Notre sœur finit par me prendre par le bras et me forcer à me lever. Elle tient à ce que je prenne une douche, dont je ne veux pas. Je dégage violemment mon bras. Je refuse, grogne, marmonne, conteste. Mes pieds me mènent vers le salon et mes mains finissent par se procurer une nouvelle bouteille d'alcool. Du Whisky-Pur-Feu. Je laisse le liquide se déverser dans ma gorge, et la brûler petit à petit, jusqu'à ce qu'elle arrive et le retire la bouteille des mains.
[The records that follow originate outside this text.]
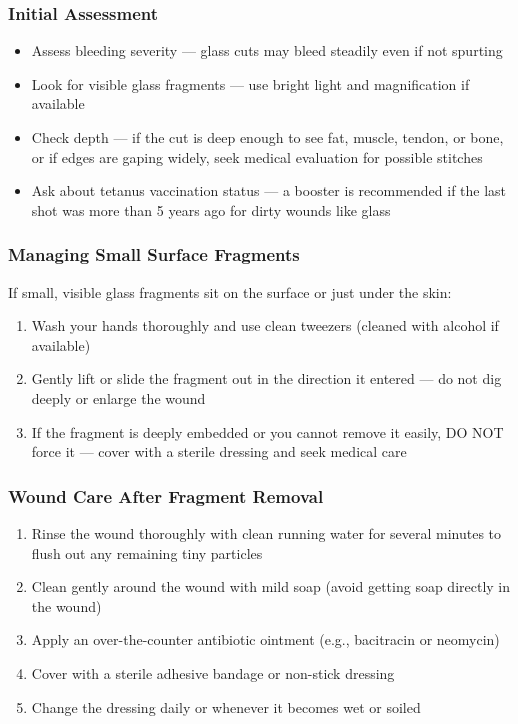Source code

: \subsubsection{Initial Assessment}

\begin{itemize}[leftmargin=*]
  \item Assess bleeding severity — glass cuts may bleed steadily even if not spurting
  \item Look for visible glass fragments — use bright light and magnification if available
  \item Check depth — if the cut is deep enough to see fat, muscle, tendon, or bone, or if edges are gaping widely, seek medical evaluation for possible stitches
  \item Ask about tetanus vaccination status — a booster is recommended if the last shot was more than 5 years ago for dirty wounds like glass
\end{itemize}

\subsubsection{Managing Small Surface Fragments}

If small, visible glass fragments sit on the surface or just under the skin:

\begin{enumerate}[leftmargin=*]
  \item Wash your hands thoroughly and use clean tweezers (cleaned with alcohol if available)
  \item Gently lift or slide the fragment out in the direction it entered — do not dig deeply or enlarge the wound
  \item If the fragment is deeply embedded or you cannot remove it easily, DO NOT force it — cover with a sterile dressing and seek medical care
\end{enumerate}
\subsubsection{Wound Care After Fragment Removal}

\begin{enumerate}[leftmargin=*]
  \item Rinse the wound thoroughly with clean running water for several minutes to flush out any remaining tiny particles
  \item Clean gently around the wound with mild soap (avoid getting soap directly in the wound)
  \item Apply an over-the-counter antibiotic ointment (e.g., bacitracin or neomycin)
  \item Cover with a sterile adhesive bandage or non-stick dressing
  \item Change the dressing daily or whenever it becomes wet or soiled
\end{enumerate}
Elle commence à s'énerver mais je m'en fiche. Je l'ignore et lève les yeux. Mon regard croise brièvement son regard. Elle ne bouge pas, encore à l'entrée de la chambre. Elle hésite. Elle est mal à l'aise, ne bouge pas, reste sur place. Mais notre soeur, elle, hélas, n'en fait pas autant. Elle m'arrache la nouvelle bouteille que mes mains avaient attrapé, la pose violemment sur la table et crie. On dirait vraiment maman, Fred. Ses yeux, sa voix, sa colère. Ses gestes avec ses mains, là. C'est bien maman, Fred. Sauf que maman n'aurait jamais mentionner un abandon fraternel, une envie de me frapper, et de me tirer de là fissa. Notre sœur, si. Je souffle ostensiblement. Elle s'arrête un moment. Marque un temps.
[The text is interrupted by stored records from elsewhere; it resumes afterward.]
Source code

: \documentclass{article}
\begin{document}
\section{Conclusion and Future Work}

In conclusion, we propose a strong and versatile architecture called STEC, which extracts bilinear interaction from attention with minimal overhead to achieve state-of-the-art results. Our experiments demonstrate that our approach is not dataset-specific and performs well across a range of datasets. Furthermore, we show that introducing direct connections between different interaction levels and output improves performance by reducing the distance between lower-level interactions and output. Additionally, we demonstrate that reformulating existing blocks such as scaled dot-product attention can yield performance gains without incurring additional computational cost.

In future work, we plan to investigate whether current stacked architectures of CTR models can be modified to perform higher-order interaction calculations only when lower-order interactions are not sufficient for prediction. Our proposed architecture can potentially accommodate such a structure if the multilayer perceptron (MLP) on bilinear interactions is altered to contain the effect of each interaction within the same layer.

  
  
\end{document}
Et me frappe la poitrine en m'exhortant d'agir. Je ne fais rien et ça l'agace. D'un pas rageur elle retourne dans la chambre et en revient avec une veste à la main. Elle m'aide à l'enfiler. Que dis-je. Elle le fait pour moi. Moi je demeure ainsi et j'attends que le temps passe et qu'elles s'en aillent, toutes les deux. La cadette de notre famille se dirige vers l'entrée, dans l'intention sûrement d'y récupérer mes chaussures. Elle marque à nouveau un temps d'arrêt, qui, cette fois-ci, est plus soudain. Elle s'est arrêtée dans son mouvement, les yeux fixés sur le sol. Mon regard suit le sien. Et mon cœur se serre. C'est toute cette douleur foudroyante qui revient d'un coup. Ce qu'elle a d'abord pris pour mes chaussures sont en réalité les tiennes, Fred. Elles n'ont pas bougé. Elles sont toujours là. À prendre la poussière, elles sont toujours là. Elles attendent, elles demeurent, elles stagnent. Mais notre sœur reprend rapidement contenance et continue son entreprise. Elle est courageuse, c'est indéniable.
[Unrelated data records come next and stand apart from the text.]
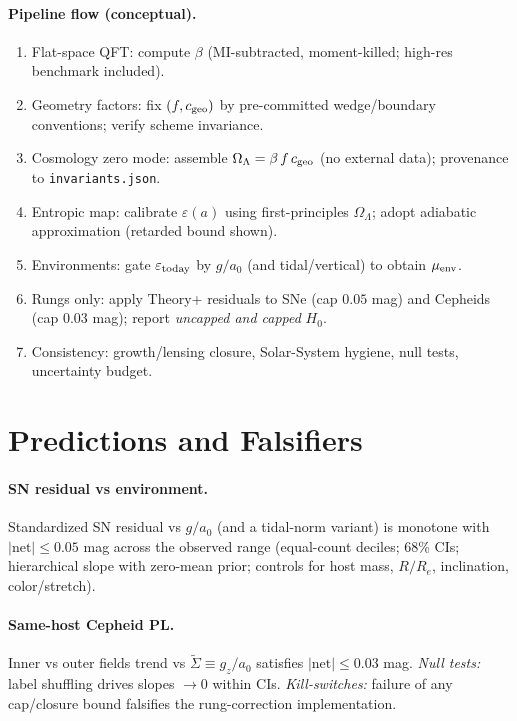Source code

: \documentclass[aps,prd,onecolumn,notitlepage,superscriptaddress,nofootinbib]{revtex4-2}
\newcommand{\OL}{\Omega_{\Lambda}}
\newcommand{\Hzero}{H_0}
\newcommand{\eps}{\varepsilon}
\begin{document}
\paragraph*{Pipeline flow (conceptual).}
\begin{enumerate}[label=\Roman*.]
  \item Flat-space QFT: compute \(\beta\) (MI-subtracted, moment-killed; high-res benchmark included).
  \item Geometry factors: fix \((f,c_{\rm geo})\) by pre-committed wedge/boundary conventions; verify scheme invariance.
  \item Cosmology zero mode: assemble \(\OL=\beta\,f\,c_{\rm geo}\) (no external data); provenance to \texttt{invariants.json}.
  \item Entropic map: calibrate \(\eps(a)\) using first-principles \(\OL\); adopt adiabatic approximation (retarded bound shown).
  \item Environments: gate \(\eps_{\rm today}\) by \(g/a_0\) (and tidal/vertical) to obtain \(\mu_{\rm env}\).
  \item Rungs only: apply Theory+ residuals to SNe (cap \(0.05\) mag) and Cepheids (cap \(0.03\) mag); report \emph{uncapped and capped} \(\Hzero\).
  \item Consistency: growth/lensing closure, Solar-System hygiene, null tests, uncertainty budget.
\end{enumerate}

\section{Predictions and Falsifiers}
\paragraph*{SN residual vs environment.} Standardized SN residual vs \(g/a_0\) (and a tidal-norm variant) is monotone with \(|\mathrm{net}|\le 0.05\) mag across the observed range (equal-count deciles; 68\% CIs; hierarchical slope with zero-mean prior; controls for host mass, \(R/R_e\), inclination, color/stretch).

\paragraph*{Same-host Cepheid PL.} Inner vs outer fields trend vs \(\tilde{\Sigma}\equiv g_z/a_0\) satisfies \(|\mathrm{net}|\le 0.03\) mag. \emph{Null tests:} label shuffling drives slopes \(\to 0\) within CIs. \emph{Kill-switches:} failure of any cap/closure bound falsifies the rung-correction implementation.
\end{document}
D'autant plus courageuse qu'elle cherche une paire de chaussures que je n'ai plus. Je crois les avoir jetées à un moment donné. Je ne sais pas trop pourquoi j'ai fait ça. Je l'ai fait c'est tout. Tu es mort, c'est tout. Et c'est déjà tellement beaucoup. Ça n'a pas de sens et pourtant, ça fait tellement sens. Fred. Ça fait tellement sens. Tu es mort et je suis vivant. Quel antinomye. Antinomie. Voilà un mot que je croyais ne jamais utiliser. D'où me vient-il ? Je ne sais plus trop. Ces souvenirs sont un peu flous encore. Je l'associe vaguement à quelqu'un. Une fille, je crois. Mais c'est vague, c'est tout flou, à peine émergé. Peut-être à toi aussi. Je ne sais pas. Je ne sais plus. Tout ce que je vois pour l'instant, c'est notre sœur qui fouille littéralement l'appartement pour me trouver des chaussures semble-t-il. Elle ne bouge toujours pas. Elle semble comme pétrifiée. Je ne m'en inquiète pas outre mesure. Je m'en fiche. Elle finit par se rendre à l'évidence : il n'y rien pour me chausser. Elle hésite. Puis finit par descendre les escaliers en nous informant qu'elle revient.